BEGIN Dataset records

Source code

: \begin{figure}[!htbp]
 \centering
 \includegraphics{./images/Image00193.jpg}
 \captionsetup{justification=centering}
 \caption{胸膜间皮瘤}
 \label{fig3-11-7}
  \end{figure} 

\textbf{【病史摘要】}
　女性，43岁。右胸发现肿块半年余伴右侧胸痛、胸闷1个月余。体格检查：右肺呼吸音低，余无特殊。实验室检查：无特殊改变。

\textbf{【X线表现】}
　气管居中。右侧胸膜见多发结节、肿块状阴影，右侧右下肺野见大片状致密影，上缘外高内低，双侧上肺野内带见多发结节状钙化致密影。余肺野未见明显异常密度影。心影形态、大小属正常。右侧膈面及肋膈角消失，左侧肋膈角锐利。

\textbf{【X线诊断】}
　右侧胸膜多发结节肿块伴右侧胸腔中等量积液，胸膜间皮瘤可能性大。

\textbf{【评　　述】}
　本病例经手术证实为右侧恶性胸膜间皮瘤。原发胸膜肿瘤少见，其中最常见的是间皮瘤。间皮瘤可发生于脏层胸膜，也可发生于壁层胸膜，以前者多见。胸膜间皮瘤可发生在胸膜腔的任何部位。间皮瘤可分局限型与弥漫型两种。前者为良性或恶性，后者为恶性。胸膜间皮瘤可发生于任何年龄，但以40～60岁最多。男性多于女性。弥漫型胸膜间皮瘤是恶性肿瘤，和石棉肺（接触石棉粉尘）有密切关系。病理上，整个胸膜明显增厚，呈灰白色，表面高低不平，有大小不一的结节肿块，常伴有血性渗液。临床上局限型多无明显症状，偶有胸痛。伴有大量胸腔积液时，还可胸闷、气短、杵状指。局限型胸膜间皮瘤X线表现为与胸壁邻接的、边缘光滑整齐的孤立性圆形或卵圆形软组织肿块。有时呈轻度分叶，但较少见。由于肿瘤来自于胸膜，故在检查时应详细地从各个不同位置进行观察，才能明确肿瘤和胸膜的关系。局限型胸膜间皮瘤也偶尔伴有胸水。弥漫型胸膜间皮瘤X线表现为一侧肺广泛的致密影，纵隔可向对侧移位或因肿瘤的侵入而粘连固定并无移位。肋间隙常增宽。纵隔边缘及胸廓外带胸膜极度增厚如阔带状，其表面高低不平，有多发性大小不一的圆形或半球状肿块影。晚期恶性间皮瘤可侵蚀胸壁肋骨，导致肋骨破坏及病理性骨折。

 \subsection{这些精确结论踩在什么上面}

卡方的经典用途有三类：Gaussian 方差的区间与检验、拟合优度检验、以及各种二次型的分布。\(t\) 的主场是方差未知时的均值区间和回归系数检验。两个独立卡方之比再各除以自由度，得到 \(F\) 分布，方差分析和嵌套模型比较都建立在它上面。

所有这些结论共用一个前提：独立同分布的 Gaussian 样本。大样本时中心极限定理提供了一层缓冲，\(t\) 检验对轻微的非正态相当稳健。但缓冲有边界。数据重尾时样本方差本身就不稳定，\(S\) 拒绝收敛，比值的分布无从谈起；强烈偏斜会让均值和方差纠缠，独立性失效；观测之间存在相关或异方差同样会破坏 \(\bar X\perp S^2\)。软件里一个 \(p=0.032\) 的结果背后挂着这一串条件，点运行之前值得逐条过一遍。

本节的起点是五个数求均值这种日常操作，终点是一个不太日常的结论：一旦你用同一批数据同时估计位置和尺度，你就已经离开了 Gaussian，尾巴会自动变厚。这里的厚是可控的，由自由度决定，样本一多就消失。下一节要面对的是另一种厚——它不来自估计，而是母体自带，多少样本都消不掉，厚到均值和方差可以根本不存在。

END Dataset records

— Task prompt —
Match on "textbf": copy every line in the records that has it.

— Solution below —
\textbf{【病史摘要】}
\textbf{【X线表现】}
\textbf{【X线诊断】}
\textbf{【评　　述】}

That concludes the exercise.